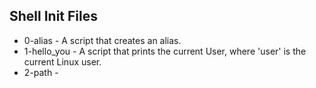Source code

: ## Shell Init Files

- 0-alias - A script that creates an alias. 
- 1-hello_you - A script that prints the current User, where 'user' is the current Linux user.
- 2-path - 
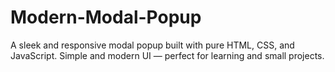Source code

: # Modern-Modal-Popup
A sleek and responsive modal popup built with pure HTML, CSS, and JavaScript. Simple and modern UI — perfect for learning and small projects.
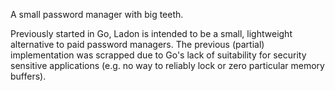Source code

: A small password manager with big teeth.

Previously started in Go, Ladon is intended to be a small, lightweight
alternative to paid password managers. The previous (partial) implementation
was scrapped due to Go's lack of suitability for security sensitive
applications (e.g. no way to reliably lock or zero particular memory buffers).

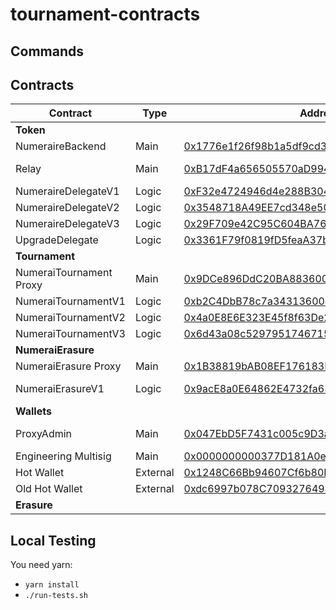 # tournament-contracts

## Commands

## Contracts

| Contract                 | Type     | Address                                                                                                               | Owner                | Manager                  | Current Logic       |
| ------------------------ | -------- | --------------------------------------------------------------------------------------------------------------------- | -------------------- | ------------------------ | ------------------- |
| **Token**                |
| NumeraireBackend         | Main     | [0x1776e1f26f98b1a5df9cd347953a26dd3cb46671](https://etherscan.io/address/0x1776e1f26f98b1a5df9cd347953a26dd3cb46671) |                      |                          | NumeraireDelegateV3 |
| Relay                    | Main     | [0xB17dF4a656505570aD994D023F632D48De04eDF2](https://etherscan.io/address/0xB17dF4a656505570aD994D023F632D48De04eDF2) | Engineering Multisig | NumeraiErasure Proxy |
| NumeraireDelegateV1      | Logic    | [0xF32e4724946d4e288B3042d504919CE68C4Fda9c](https://etherscan.io/address/0xF32e4724946d4e288B3042d504919CE68C4Fda9c) |
| NumeraireDelegateV2      | Logic    | [0x3548718A49EE7cd348e50290D446D9F1A1f9C59E](https://etherscan.io/address/0x3548718A49EE7cd348e50290D446D9F1A1f9C59E) |
| NumeraireDelegateV3      | Logic    | [0x29F709e42C95C604BA76E73316d325077f8eB7b2](https://etherscan.io/address/0x29F709e42C95C604BA76E73316d325077f8eB7b2) |
| UpgradeDelegate          | Logic    | [0x3361F79f0819fD5feaA37bea44C8a33d98b2A1cd](https://etherscan.io/address/0x3361F79f0819fD5feaA37bea44C8a33d98b2A1cd) |
| **Tournament**           |
| NumeraiTournament Proxy | Main     | [0x9DCe896DdC20BA883600176678cbEe2B8BA188A9](https://etherscan.io/address/0x9DCe896DdC20BA883600176678cbEe2B8BA188A9) | ProxyAdmin           | Hot Wallet               | NumeraiTournamentV3 |
| NumeraiTournamentV1      | Logic    | [0xb2C4DbB78c7a34313600aD2e6E35d188ab4381a8](https://etherscan.io/address/0xb2C4DbB78c7a34313600aD2e6E35d188ab4381a8) |
| NumeraiTournamentV2      | Logic    | [0x4a0E8E6E323E45f8f63De2389407BF6670B8E716](https://etherscan.io/address/0x4a0E8E6E323E45f8f63De2389407BF6670B8E716) |
| NumeraiTournamentV3      | Logic    | [0x6d43a08c5297951746715b8cf0d4c4b04fef4b0f](https://etherscan.io/address/0x6d43a08c5297951746715b8cf0d4c4b04fef4b0f) |
| **NumeraiErasure**       |
| NumeraiErasure Proxy | Main     | [0x1B38819bAB08EF176183D937E21ae1262FE7c337](https://etherscan.io/address/0x1B38819bAB08EF176183D937E21ae1262FE7c337) | ProxyAdmin           |                          | NumeraiErasureV1    |
| NumeraiErasureV1         | Logic    | [0x9acE8a0E64862E4732fa633A2CbCD2EF4A643A9c](https://etherscan.io/address/0x9acE8a0E64862E4732fa633A2CbCD2EF4A643A9c) | Engineering Multisig | Hot Wallet               |
| **Wallets**              |
| ProxyAdmin               | Main     | [0x047EbD5F7431c005c9D3a59CE0675ac998417e9d](https://etherscan.io/address/0x047EbD5F7431c005c9D3a59CE0675ac998417e9d) | Engineering Multisig |
| Engineering Multisig     | Main     | [0x0000000000377D181A0ebd08590c6B399b272000](https://etherscan.io/address/0x0000000000377D181A0ebd08590c6B399b272000) |
| Hot Wallet               | External | [0x1248C66Bb94607Cf6b80D3AEc3E62A9FE421e210](https://etherscan.io/address/0x1248C66Bb94607Cf6b80D3AEc3E62A9FE421e210) |
| Old Hot Wallet           | External | [0xdc6997b078C709327649443D0765BCAa8e37aA6C](https://etherscan.io/address/0xdc6997b078C709327649443D0765BCAa8e37aA6C) |
| **Erasure**              |          |                                                                                                                       |                      |


## Local Testing
You need yarn:
- `yarn install`
- `./run-tests.sh`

* * * * *

§ Exercise directions
Copy out whichever lines of the listing contain the word "ProxyAdmin".

§ Solution to this problem
| NumeraiTournament Proxy | Main     | [0x9DCe896DdC20BA883600176678cbEe2B8BA188A9](https://etherscan.io/address/0x9DCe896DdC20BA883600176678cbEe2B8BA188A9) | ProxyAdmin           | Hot Wallet               | NumeraiTournamentV3 |
| NumeraiErasure Proxy | Main     | [0x1B38819bAB08EF176183D937E21ae1262FE7c337](https://etherscan.io/address/0x1B38819bAB08EF176183D937E21ae1262FE7c337) | ProxyAdmin           |                          | NumeraiErasureV1    |
| ProxyAdmin               | Main     | [0x047EbD5F7431c005c9D3a59CE0675ac998417e9d](https://etherscan.io/address/0x047EbD5F7431c005c9D3a59CE0675ac998417e9d) | Engineering Multisig |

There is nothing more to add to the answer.